One set of Climate Impacts Graph Matching Cards for each pair of students. Only one key is needed for each educator. 

Preparation

  • Print Climate Impacts Graph Matching Cards in color and cut apart.
  • Keep each set of cards together with a clip or bag.

Directions

  1. Introduction:
    1. Ask students if they have heard conversations about climate change (e.g.,there is less snow and ice in winter than there used to be) and wondered if statements were true?
    2. Have students discuss this question with their partner, and take notes about climate change statements that they have heard. Have a few pairs share the statements that they have noted with the rest of the class.
    3. Explain that we can check whether the measurements scientists have made over the past century support these statements.
    4. Tell students that in this activity they are going to look at data (graphed) and assess which statements from the collection are supported by the data and which are not.
  2. Have students lay all their Climate Impacts Graph Matching Cards out where they can be seen and try to make matches. Remind students that statements that don’t match any of the graphs might not be false. They just aren’t supported by the data we have in this activity.

Assessment

  1. Once all groups have made their matches, have each group discuss one graph-statement pair they made and why they think it’s a good match. Explanations can be indicative of a student's ability to critique reasoning and translate between information that is expressed in graphs and information expressed in words. Guide students by asking what the graph shows, what the axes of the graph mean, and whether the information in the graph supports the statement.
  2. To grade student work based on the matches they have made, take a photo of each match with the students' names on a piece of paper. Notice that in the key (the first page of the PDF), letters of graphs correspond to numbers of statements. (Or, you may wish to have students grade their own matches by providing the key.)
  3. As an extension, challenge students to determine whether statements that did not match graphs are false, or whether there is not enough data to decide. Have students write a conclusion for each of the statements that did not match a graph.
  4. Wrap up: Ask students to look at only the graphs. Tell them that these graphs come from a 2013 report that was written and reviewed by hundreds of climate scientists that are a part of the Intergovernmental Panel on Climate Change. This report was shared with governments around the world. Ask students to be reporters coving the news about this report and write a headline that sums up the main message based on the data. Have students work individually or in small groups and then share their headlines with the class.

Background

The graphs in this activity are from the Intergovernmental Panel on Climate Change (IPCC) Fifth Assessment Report of Working Group 1 (published in October 2013).

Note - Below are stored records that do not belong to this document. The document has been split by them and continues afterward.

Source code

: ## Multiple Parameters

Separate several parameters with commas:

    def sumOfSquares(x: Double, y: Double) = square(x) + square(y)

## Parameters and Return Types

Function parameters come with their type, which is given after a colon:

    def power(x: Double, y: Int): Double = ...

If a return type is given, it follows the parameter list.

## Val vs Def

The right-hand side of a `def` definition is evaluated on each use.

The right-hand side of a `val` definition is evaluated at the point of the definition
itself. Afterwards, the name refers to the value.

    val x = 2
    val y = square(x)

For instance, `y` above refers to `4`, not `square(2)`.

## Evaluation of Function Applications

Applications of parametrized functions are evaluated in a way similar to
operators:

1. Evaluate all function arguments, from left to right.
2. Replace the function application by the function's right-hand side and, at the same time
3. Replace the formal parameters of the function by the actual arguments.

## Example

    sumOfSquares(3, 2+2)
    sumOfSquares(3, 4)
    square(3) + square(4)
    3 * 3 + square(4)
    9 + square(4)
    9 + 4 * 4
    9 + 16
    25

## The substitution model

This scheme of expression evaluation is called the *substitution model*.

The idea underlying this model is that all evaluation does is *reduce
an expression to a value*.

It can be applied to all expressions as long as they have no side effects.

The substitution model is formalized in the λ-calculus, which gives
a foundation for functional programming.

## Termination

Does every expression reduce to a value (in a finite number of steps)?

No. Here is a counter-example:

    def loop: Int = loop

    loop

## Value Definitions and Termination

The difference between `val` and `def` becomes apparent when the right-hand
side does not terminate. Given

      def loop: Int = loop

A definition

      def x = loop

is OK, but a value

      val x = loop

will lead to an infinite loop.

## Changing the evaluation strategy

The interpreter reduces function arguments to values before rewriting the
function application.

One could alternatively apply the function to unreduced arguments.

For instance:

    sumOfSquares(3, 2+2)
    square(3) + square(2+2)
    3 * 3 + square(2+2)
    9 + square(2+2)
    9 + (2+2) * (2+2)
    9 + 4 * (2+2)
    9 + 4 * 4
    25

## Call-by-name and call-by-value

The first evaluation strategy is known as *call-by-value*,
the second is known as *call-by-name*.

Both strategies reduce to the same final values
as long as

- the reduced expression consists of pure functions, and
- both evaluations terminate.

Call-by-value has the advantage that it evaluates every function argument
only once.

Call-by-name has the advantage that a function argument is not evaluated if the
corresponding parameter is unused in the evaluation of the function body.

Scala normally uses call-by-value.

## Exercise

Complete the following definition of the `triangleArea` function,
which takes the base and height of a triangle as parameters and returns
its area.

Climate change over the past century is well-documented thanks to innovations in instrumentation, increased numbers of monitoring locations worldwide, and satellite observations since the mid to late 20th Century. Observations show that, worldwide, temperature has increased over decades although there is variability year to year. Some of the heat has made its way into the ocean. Sea level rise, due to melting glacial ice and thermal expansion of seawater, has been documented as well.

For more information:

The Intergovernmental Panel on Climate Change (IPCC) is an international organization that includes scientists and government representatives from around the world. While the IPCC includes hundreds of climate scientists in the writing of reports, and thousands more who review the reports, they are not responsible for science research as part of their work with the IPCC. Instead, every six or seven years, IPCC scientists are asked to review and survey our current understanding of climate change, its risks, its impacts, and strategies for mitigation and adaptation based on the scientific literature during the latest six- to seven-year period. The World Meteorological Organization (WMO) and the United Nations Environment Programme (UNEP) established the IPCC in 1988.